- Task prompt: For the records below, count the lines containing the word "assets" and reply with the number alone.

--- START ---

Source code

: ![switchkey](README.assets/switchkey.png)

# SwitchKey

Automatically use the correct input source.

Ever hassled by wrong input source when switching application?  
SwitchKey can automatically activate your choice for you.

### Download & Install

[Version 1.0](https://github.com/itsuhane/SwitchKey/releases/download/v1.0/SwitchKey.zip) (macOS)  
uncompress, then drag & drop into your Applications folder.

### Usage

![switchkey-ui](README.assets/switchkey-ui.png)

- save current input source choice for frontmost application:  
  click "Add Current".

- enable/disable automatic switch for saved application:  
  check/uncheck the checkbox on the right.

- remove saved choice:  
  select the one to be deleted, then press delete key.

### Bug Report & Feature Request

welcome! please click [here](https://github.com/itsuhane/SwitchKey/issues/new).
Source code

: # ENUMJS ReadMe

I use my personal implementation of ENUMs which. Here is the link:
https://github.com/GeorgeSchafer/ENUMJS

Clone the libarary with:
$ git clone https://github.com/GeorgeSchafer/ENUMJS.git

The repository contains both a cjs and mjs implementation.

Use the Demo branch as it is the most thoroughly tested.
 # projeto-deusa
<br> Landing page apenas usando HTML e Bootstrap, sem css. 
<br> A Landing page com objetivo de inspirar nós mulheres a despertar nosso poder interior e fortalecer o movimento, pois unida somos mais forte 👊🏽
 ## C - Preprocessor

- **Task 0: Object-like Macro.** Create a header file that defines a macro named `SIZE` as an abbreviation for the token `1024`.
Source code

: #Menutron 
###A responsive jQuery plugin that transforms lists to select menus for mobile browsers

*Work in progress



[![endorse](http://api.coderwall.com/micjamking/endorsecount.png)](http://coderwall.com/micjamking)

--- END ---

- Exercise output: 2